Collected data entries
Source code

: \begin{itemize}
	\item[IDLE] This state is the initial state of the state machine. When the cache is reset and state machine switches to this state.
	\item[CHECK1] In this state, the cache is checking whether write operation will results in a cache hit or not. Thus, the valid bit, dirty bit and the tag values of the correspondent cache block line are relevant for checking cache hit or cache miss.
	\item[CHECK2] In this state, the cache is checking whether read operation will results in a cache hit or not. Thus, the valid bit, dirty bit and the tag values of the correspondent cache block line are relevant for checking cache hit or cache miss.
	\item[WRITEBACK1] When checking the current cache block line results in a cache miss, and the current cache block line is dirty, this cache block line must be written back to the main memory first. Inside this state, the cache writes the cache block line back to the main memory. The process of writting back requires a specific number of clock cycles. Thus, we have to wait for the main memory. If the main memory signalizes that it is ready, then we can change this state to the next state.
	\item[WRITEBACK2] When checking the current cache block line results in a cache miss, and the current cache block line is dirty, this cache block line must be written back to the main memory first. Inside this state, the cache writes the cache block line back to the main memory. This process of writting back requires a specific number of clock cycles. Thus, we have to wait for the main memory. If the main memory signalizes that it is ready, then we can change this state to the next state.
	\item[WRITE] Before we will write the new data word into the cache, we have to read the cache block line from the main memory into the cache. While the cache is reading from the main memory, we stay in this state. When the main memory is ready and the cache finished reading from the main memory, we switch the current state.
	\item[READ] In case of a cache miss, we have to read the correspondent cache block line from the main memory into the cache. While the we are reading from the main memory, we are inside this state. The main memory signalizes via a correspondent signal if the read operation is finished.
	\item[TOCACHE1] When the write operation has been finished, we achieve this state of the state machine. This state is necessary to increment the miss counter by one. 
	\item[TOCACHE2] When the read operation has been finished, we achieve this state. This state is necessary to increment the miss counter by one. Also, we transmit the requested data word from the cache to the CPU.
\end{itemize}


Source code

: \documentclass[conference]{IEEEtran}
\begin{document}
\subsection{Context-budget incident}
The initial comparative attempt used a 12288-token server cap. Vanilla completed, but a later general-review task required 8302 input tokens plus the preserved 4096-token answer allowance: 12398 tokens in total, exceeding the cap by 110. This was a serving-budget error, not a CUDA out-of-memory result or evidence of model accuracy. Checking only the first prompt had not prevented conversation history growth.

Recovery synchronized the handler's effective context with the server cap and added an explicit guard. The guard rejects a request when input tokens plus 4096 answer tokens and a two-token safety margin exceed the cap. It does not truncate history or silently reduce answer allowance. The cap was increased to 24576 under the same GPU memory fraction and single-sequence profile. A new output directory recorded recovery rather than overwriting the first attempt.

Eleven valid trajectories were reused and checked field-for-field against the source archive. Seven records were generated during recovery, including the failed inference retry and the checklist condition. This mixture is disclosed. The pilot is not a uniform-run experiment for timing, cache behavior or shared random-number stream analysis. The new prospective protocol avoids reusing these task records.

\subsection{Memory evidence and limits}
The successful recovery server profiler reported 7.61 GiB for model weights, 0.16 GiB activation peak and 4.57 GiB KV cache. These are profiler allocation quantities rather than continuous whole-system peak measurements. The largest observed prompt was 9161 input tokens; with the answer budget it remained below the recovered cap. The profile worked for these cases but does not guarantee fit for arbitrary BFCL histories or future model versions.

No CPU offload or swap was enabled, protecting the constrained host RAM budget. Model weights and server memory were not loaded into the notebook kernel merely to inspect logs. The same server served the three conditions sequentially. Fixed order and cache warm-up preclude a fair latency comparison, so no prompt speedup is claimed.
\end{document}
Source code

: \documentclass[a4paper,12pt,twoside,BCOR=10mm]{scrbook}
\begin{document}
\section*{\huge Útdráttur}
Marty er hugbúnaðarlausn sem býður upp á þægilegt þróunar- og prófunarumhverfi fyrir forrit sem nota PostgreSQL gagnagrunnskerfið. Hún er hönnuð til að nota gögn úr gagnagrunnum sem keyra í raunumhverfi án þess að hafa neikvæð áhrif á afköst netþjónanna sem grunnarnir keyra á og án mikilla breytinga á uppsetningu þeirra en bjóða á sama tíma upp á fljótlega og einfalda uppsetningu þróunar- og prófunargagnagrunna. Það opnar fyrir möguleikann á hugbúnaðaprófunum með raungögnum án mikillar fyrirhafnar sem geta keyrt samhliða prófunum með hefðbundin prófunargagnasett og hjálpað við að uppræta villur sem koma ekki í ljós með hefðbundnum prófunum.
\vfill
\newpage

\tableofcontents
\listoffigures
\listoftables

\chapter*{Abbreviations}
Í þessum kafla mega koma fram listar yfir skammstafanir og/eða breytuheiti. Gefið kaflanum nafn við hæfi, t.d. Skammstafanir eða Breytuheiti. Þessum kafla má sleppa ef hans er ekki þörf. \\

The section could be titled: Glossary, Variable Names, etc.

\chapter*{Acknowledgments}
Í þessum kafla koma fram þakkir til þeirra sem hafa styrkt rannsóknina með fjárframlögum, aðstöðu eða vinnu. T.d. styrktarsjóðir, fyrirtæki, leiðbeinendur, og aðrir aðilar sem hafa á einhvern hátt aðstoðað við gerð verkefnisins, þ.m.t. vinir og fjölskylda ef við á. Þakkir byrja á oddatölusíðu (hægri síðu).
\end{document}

TASK — With nothing left out, copy the data above exactly.

OUTPUT BELOW —
Source code

: \begin{itemize}
	\item[IDLE] This state is the initial state of the state machine. When the cache is reset and state machine switches to this state.
	\item[CHECK1] In this state, the cache is checking whether write operation will results in a cache hit or not. Thus, the valid bit, dirty bit and the tag values of the correspondent cache block line are relevant for checking cache hit or cache miss.
	\item[CHECK2] In this state, the cache is checking whether read operation will results in a cache hit or not. Thus, the valid bit, dirty bit and the tag values of the correspondent cache block line are relevant for checking cache hit or cache miss.
	\item[WRITEBACK1] When checking the current cache block line results in a cache miss, and the current cache block line is dirty, this cache block line must be written back to the main memory first. Inside this state, the cache writes the cache block line back to the main memory. The process of writting back requires a specific number of clock cycles. Thus, we have to wait for the main memory. If the main memory signalizes that it is ready, then we can change this state to the next state.
	\item[WRITEBACK2] When checking the current cache block line results in a cache miss, and the current cache block line is dirty, this cache block line must be written back to the main memory first. Inside this state, the cache writes the cache block line back to the main memory. This process of writting back requires a specific number of clock cycles. Thus, we have to wait for the main memory. If the main memory signalizes that it is ready, then we can change this state to the next state.
	\item[WRITE] Before we will write the new data word into the cache, we have to read the cache block line from the main memory into the cache. While the cache is reading from the main memory, we stay in this state. When the main memory is ready and the cache finished reading from the main memory, we switch the current state.
	\item[READ] In case of a cache miss, we have to read the correspondent cache block line from the main memory into the cache. While the we are reading from the main memory, we are inside this state. The main memory signalizes via a correspondent signal if the read operation is finished.
	\item[TOCACHE1] When the write operation has been finished, we achieve this state of the state machine. This state is necessary to increment the miss counter by one. 
	\item[TOCACHE2] When the read operation has been finished, we achieve this state. This state is necessary to increment the miss counter by one. Also, we transmit the requested data word from the cache to the CPU.
\end{itemize}


Source code

: \documentclass[conference]{IEEEtran}
\begin{document}
\subsection{Context-budget incident}
The initial comparative attempt used a 12288-token server cap. Vanilla completed, but a later general-review task required 8302 input tokens plus the preserved 4096-token answer allowance: 12398 tokens in total, exceeding the cap by 110. This was a serving-budget error, not a CUDA out-of-memory result or evidence of model accuracy. Checking only the first prompt had not prevented conversation history growth.

Recovery synchronized the handler's effective context with the server cap and added an explicit guard. The guard rejects a request when input tokens plus 4096 answer tokens and a two-token safety margin exceed the cap. It does not truncate history or silently reduce answer allowance. The cap was increased to 24576 under the same GPU memory fraction and single-sequence profile. A new output directory recorded recovery rather than overwriting the first attempt.

Eleven valid trajectories were reused and checked field-for-field against the source archive. Seven records were generated during recovery, including the failed inference retry and the checklist condition. This mixture is disclosed. The pilot is not a uniform-run experiment for timing, cache behavior or shared random-number stream analysis. The new prospective protocol avoids reusing these task records.

\subsection{Memory evidence and limits}
The successful recovery server profiler reported 7.61 GiB for model weights, 0.16 GiB activation peak and 4.57 GiB KV cache. These are profiler allocation quantities rather than continuous whole-system peak measurements. The largest observed prompt was 9161 input tokens; with the answer budget it remained below the recovered cap. The profile worked for these cases but does not guarantee fit for arbitrary BFCL histories or future model versions.

No CPU offload or swap was enabled, protecting the constrained host RAM budget. Model weights and server memory were not loaded into the notebook kernel merely to inspect logs. The same server served the three conditions sequentially. Fixed order and cache warm-up preclude a fair latency comparison, so no prompt speedup is claimed.
\end{document}
Source code

: \documentclass[a4paper,12pt,twoside,BCOR=10mm]{scrbook}
\begin{document}
\section*{\huge Útdráttur}
Marty er hugbúnaðarlausn sem býður upp á þægilegt þróunar- og prófunarumhverfi fyrir forrit sem nota PostgreSQL gagnagrunnskerfið. Hún er hönnuð til að nota gögn úr gagnagrunnum sem keyra í raunumhverfi án þess að hafa neikvæð áhrif á afköst netþjónanna sem grunnarnir keyra á og án mikilla breytinga á uppsetningu þeirra en bjóða á sama tíma upp á fljótlega og einfalda uppsetningu þróunar- og prófunargagnagrunna. Það opnar fyrir möguleikann á hugbúnaðaprófunum með raungögnum án mikillar fyrirhafnar sem geta keyrt samhliða prófunum með hefðbundin prófunargagnasett og hjálpað við að uppræta villur sem koma ekki í ljós með hefðbundnum prófunum.
\vfill
\newpage

\tableofcontents
\listoffigures
\listoftables

\chapter*{Abbreviations}
Í þessum kafla mega koma fram listar yfir skammstafanir og/eða breytuheiti. Gefið kaflanum nafn við hæfi, t.d. Skammstafanir eða Breytuheiti. Þessum kafla má sleppa ef hans er ekki þörf. \\

The section could be titled: Glossary, Variable Names, etc.

\chapter*{Acknowledgments}
Í þessum kafla koma fram þakkir til þeirra sem hafa styrkt rannsóknina með fjárframlögum, aðstöðu eða vinnu. T.d. styrktarsjóðir, fyrirtæki, leiðbeinendur, og aðrir aðilar sem hafa á einhvern hátt aðstoðað við gerð verkefnisins, þ.m.t. vinir og fjölskylda ef við á. Þakkir byrja á oddatölusíðu (hægri síðu).
\end{document}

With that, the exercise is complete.